## REQUIREMENT
Return verbatim the run of lines that opens with the line holding "17412 bytes Y-U-V-All-PSNR" and closes with the last line of the records.

========

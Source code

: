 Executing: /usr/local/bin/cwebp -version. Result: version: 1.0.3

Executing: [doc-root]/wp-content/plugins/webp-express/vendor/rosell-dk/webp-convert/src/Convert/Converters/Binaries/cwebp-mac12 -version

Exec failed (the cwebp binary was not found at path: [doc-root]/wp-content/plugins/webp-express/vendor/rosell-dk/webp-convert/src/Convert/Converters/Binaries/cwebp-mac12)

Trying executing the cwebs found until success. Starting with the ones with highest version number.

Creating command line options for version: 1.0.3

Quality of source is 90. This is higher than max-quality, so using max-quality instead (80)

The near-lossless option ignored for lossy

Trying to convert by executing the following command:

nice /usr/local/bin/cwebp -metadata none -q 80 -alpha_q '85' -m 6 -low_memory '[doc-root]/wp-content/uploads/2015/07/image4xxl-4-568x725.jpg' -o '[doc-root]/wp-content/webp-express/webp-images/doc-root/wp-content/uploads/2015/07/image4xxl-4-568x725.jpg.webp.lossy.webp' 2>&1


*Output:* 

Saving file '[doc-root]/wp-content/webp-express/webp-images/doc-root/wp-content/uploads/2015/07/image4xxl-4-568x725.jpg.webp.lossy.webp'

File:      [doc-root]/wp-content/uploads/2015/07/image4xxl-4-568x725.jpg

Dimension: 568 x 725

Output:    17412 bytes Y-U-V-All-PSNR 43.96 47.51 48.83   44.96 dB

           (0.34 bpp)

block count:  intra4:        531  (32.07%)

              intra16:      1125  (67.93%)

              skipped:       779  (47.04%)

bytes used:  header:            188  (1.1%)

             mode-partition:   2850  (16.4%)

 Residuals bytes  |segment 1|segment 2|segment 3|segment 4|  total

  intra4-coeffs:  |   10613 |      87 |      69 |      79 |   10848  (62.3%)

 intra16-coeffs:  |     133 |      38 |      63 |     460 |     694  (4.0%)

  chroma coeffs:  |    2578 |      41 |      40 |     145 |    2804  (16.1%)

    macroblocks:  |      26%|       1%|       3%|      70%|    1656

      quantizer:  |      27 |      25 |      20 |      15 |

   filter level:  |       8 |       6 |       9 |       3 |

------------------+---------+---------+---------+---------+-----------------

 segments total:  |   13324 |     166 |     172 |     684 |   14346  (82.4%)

========

## ANSWER AREA
Output:    17412 bytes Y-U-V-All-PSNR 43.96 47.51 48.83   44.96 dB

           (0.34 bpp)

block count:  intra4:        531  (32.07%)

              intra16:      1125  (67.93%)

              skipped:       779  (47.04%)

bytes used:  header:            188  (1.1%)

             mode-partition:   2850  (16.4%)

 Residuals bytes  |segment 1|segment 2|segment 3|segment 4|  total

  intra4-coeffs:  |   10613 |      87 |      69 |      79 |   10848  (62.3%)

 intra16-coeffs:  |     133 |      38 |      63 |     460 |     694  (4.0%)

  chroma coeffs:  |    2578 |      41 |      40 |     145 |    2804  (16.1%)

    macroblocks:  |      26%|       1%|       3%|      70%|    1656

      quantizer:  |      27 |      25 |      20 |      15 |

   filter level:  |       8 |       6 |       9 |       3 |

------------------+---------+---------+---------+---------+-----------------

 segments total:  |   13324 |     166 |     172 |     684 |   14346  (82.4%)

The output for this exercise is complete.